REQUIRED WORK >> Apart from any images, the entries are to be output exactly.
** DATA FOR REVIEW follows **
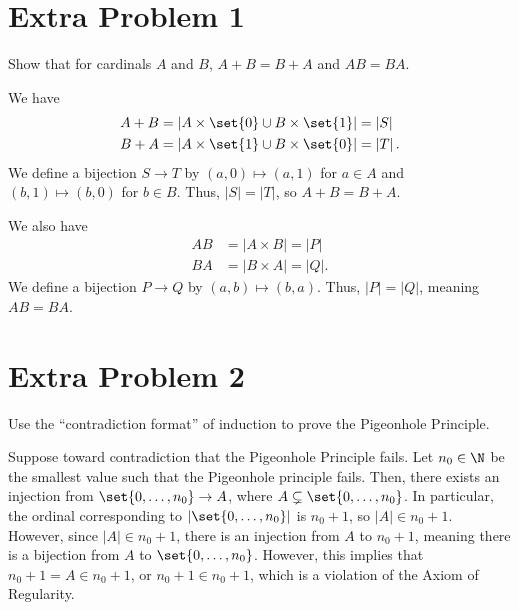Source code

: \documentclass[10pt]{mypackage}
\begin{document}
\section{Extra Problem 1}%
\begin{problem}
  Show that for cardinals $A$ and $B$, $A+B = B+A$ and $AB = BA$.
\end{problem}
\begin{solution}
  We have
  \begin{align*}
    A+B &= \left\vert A\times \set{0} \cup B\times \set{1} \right\vert = \left\vert S \right\vert\\
    B+A &= \left\vert A\times \set{1} \cup B\times \set{0} \right\vert = \left\vert T \right\vert.
  \end{align*}
  We define a bijection $S\rightarrow T$ by $ \left(a,0\right)\mapsto\left(a,1\right)$ for $a\in A$ and $\left(b,1\right)\mapsto \left(b,0\right)$ for $b\in B$. Thus, $\left\vert S \right\vert = \left\vert T \right\vert$, so $A+B = B+A$.\newline

  We also have
  \begin{align*}
    AB &= \left\vert A\times B \right\vert = \left\vert P \right\vert\\
    BA &= \left\vert B\times A \right\vert = \left\vert Q \right\vert.
  \end{align*}
    We define a bijection $P\rightarrow Q$ by $(a,b)\mapsto (b,a)$. Thus, $\left\vert P \right\vert = \left\vert Q \right\vert$, meaning $AB = BA$.
\end{solution}
\section{Extra Problem 2}%
\begin{problem}
  Use the ``contradiction format'' of induction to prove the Pigeonhole Principle.
\end{problem}
\begin{solution}
  Suppose toward contradiction that the Pigeonhole Principle fails. Let $n_0\in \N$ be the smallest value such that the Pigeonhole principle fails. Then, there exists an injection from $\set{0,\dots,n_0}\rightarrow A$, where $A\subsetneq \set{0,\dots,n_0}$. In particular, the ordinal corresponding to $\left\vert \set{0,\dots,n_0} \right\vert $ is $ n_0 + 1$, so $\left\vert A \right\vert\in n_0 + 1$. However, since $\left\vert A \right\vert\in n_0 + 1$, there is an injection from $A$ to $n_0 + 1$, meaning there is a bijection from $A$ to $\set{0,\dots,n_0}$. However, this implies that $n_0 + 1 = A \in n_0 + 1$, or $n_0 + 1\in n_0 + 1$, which is a violation of the Axiom of Regularity.
\end{solution}
\end{document}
** End of DATA FOR REVIEW **
TASK RESPONSE >>
Source code

: \documentclass[10pt]{mypackage}
\begin{document}
\section{Extra Problem 1}%
\begin{problem}
  Show that for cardinals $A$ and $B$, $A+B = B+A$ and $AB = BA$.
\end{problem}
\begin{solution}
  We have
  \begin{align*}
    A+B &= \left\vert A\times \set{0} \cup B\times \set{1} \right\vert = \left\vert S \right\vert\\
    B+A &= \left\vert A\times \set{1} \cup B\times \set{0} \right\vert = \left\vert T \right\vert.
  \end{align*}
  We define a bijection $S\rightarrow T$ by $ \left(a,0\right)\mapsto\left(a,1\right)$ for $a\in A$ and $\left(b,1\right)\mapsto \left(b,0\right)$ for $b\in B$. Thus, $\left\vert S \right\vert = \left\vert T \right\vert$, so $A+B = B+A$.\newline

  We also have
  \begin{align*}
    AB &= \left\vert A\times B \right\vert = \left\vert P \right\vert\\
    BA &= \left\vert B\times A \right\vert = \left\vert Q \right\vert.
  \end{align*}
    We define a bijection $P\rightarrow Q$ by $(a,b)\mapsto (b,a)$. Thus, $\left\vert P \right\vert = \left\vert Q \right\vert$, meaning $AB = BA$.
\end{solution}
\section{Extra Problem 2}%
\begin{problem}
  Use the ``contradiction format'' of induction to prove the Pigeonhole Principle.
\end{problem}
\begin{solution}
  Suppose toward contradiction that the Pigeonhole Principle fails. Let $n_0\in \N$ be the smallest value such that the Pigeonhole principle fails. Then, there exists an injection from $\set{0,\dots,n_0}\rightarrow A$, where $A\subsetneq \set{0,\dots,n_0}$. In particular, the ordinal corresponding to $\left\vert \set{0,\dots,n_0} \right\vert $ is $ n_0 + 1$, so $\left\vert A \right\vert\in n_0 + 1$. However, since $\left\vert A \right\vert\in n_0 + 1$, there is an injection from $A$ to $n_0 + 1$, meaning there is a bijection from $A$ to $\set{0,\dots,n_0}$. However, this implies that $n_0 + 1 = A \in n_0 + 1$, or $n_0 + 1\in n_0 + 1$, which is a violation of the Axiom of Regularity.
\end{solution}
\end{document}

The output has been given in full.